Now that the economy is in recovery, the government has no excuse but to commit to ending homelessness in all its forms. Based on the Shelter definition, this includes:
- The chronic homeless and those sleeping rough
- Those staying in temporary accommodation
- Those staying in hostels and night shelters
- Those at risk of violence or in poor conditions
- Those living in a squat
- Those living with people they wouldn’t normally live with
- Those depriving themselves of essentials due to living in unaffordable accommodation
A commitment to ending homelessness would be the mark of a civilised government. In one of the richest countries in the world, the current failure to make such a commitment is a moral outrage.
A local government borrowing bill
Local government has been completely emasculated in the last five years and many councils have had their budgets slashed in half. This has led even Tory council leaders to openly castigate the government for its devastating raid on local government finances.
One of the major obstacles local authorities face in tackling the housing crisis is their inability to borrow in order to build their own housing stock. As a result of this restriction, councils are overly dependent on private developers for housebuilding. If local authorities were freed up to build their own housing stock, then they could begin to address the affordability crisis by building hundreds of thousands of council houses.

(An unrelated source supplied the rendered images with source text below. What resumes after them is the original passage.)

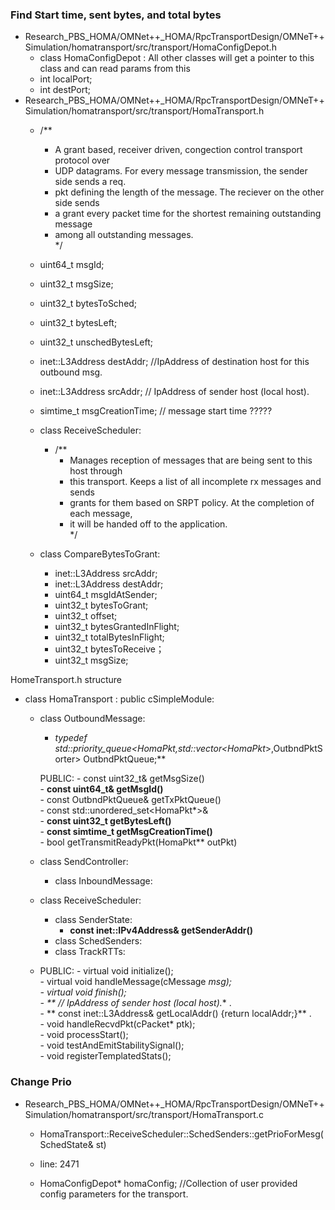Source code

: ### Find Start time, sent bytes, and total bytes
  - Research_PBS_HOMA/OMNet++_HOMA/RpcTransportDesign/OMNeT++Simulation/homatransport/src/transport/HomaConfigDepot.h
    - class HomaConfigDepot : All other classes will get a pointer to this class and can read params from this
    - int localPort;
    - int destPort;
  - Research_PBS_HOMA/OMNet++_HOMA/RpcTransportDesign/OMNeT++Simulation/homatransport/src/transport/HomaTransport.h
    - /**  
      * A grant based, receiver driven, congection control transport protocol over  
      * UDP datagrams. For every message transmission, the sender side sends a req.  
      * pkt defining the length of the message. The reciever on the other side sends  
      * a grant every packet time for the shortest remaining outstanding message  
      * among all outstanding messages.  
      */  
    - uint64_t msgId;
    - uint32_t msgSize;
    - uint32_t bytesToSched;
    - uint32_t bytesLeft;
    - uint32_t unschedBytesLeft;
    - inet::L3Address destAddr;  //IpAddress of destination host for this outbound msg.
    - inet::L3Address srcAddr;   // IpAddress of sender host (local host).
    - simtime_t msgCreationTime;  // message start time ????? 
    
    - class ReceiveScheduler: 
      - /**  
        * Manages reception of messages that are being sent to this host through 
        * this transport. Keeps a list of all incomplete rx messages and sends  
        * grants for them based on SRPT policy. At the completion of each message,  
        * it will be handed off to the application.  
        */
    - class CompareBytesToGrant:
        - inet::L3Address srcAddr;
        - inet::L3Address destAddr;
        - uint64_t msgIdAtSender;
        - uint32_t bytesToGrant;
        -  uint32_t offset;
        - uint32_t bytesGrantedInFlight;
        - uint32_t totalBytesInFlight;
        - uint32_t bytesToReceive；
        - uint32_t msgSize;
        
   HomeTransport.h structure 
   - class HomaTransport : public cSimpleModule: 
     - class OutboundMessage:  
          - **typedef std::priority_queue<HomaPkt*,std::vector<HomaPkt*>,OutbndPktSorter> OutbndPktQueue;**
            
         PUBLIC: 
            - const uint32_t& getMsgSize()  
            - **const uint64_t& getMsgId()**  
            - const OutbndPktQueue& getTxPktQueue()  
            - const std::unordered_set<HomaPkt*>&  
            - **const uint32_t getBytesLeft()**  
            - **const simtime_t getMsgCreationTime()**  
            - bool getTransmitReadyPkt(HomaPkt** outPkt)  
     - class SendController:
         - class InboundMessage: 
     - class ReceiveScheduler: 
         - class SenderState:
           - **const inet::IPv4Address& getSenderAddr()** 
         - class SchedSenders: 
         - class TrackRTTs: 
     - PUBLIC:
           - virtual void initialize();  
           - virtual void handleMessage(cMessage *msg);  
           - virtual void finish();  
           - ** // IpAddress of sender host (local host).** .  
           - ** const inet::L3Address& getLocalAddr() {return localAddr;}** .  
           - void handleRecvdPkt(cPacket* ptk);  
           - void processStart();   
           - void testAndEmitStabilitySignal();  
           - void registerTemplatedStats();  
        
     
    
        
### Change Prio
  - Research_PBS_HOMA/OMNet++_HOMA/RpcTransportDesign/OMNeT++Simulation/homatransport/src/transport/HomaTransport.c   
     - HomaTransport::ReceiveScheduler::SchedSenders::getPrioForMesg(SchedState& st)
     - line:  2471
 
    - HomaConfigDepot* homaConfig; //Collection of user provided config parameters for the transport.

There is no reason why councils cannot work proactively and constructively with developers. Developers are a key part of the solution to building sufficient new housing. However, they cannot be the entire solution, as a nearly entirely free housing market will simply entrench inequality.
A mental health equality bill
One of the main obstacles to adequate treatment and funding of mental health in this country is the fact that mental health does not have parity of esteem with physical health, according to the NHS constitution. If we accept that real change flows from changes to the laws that govern us, then we must accept that properly codifying mental illness is the keystone to addressing our woeful approach to treating it.
Ensuring that mental health has parity of esteem with physical health will provide those who govern us with the onus to ensure that the millions of British citizens suffering from mental ill health will at last have access to adequately funded and prioritised services. Not only would this be morally just – it would also make economic sense, given the large number of working days that are lost every year due to people suffering from mental illness.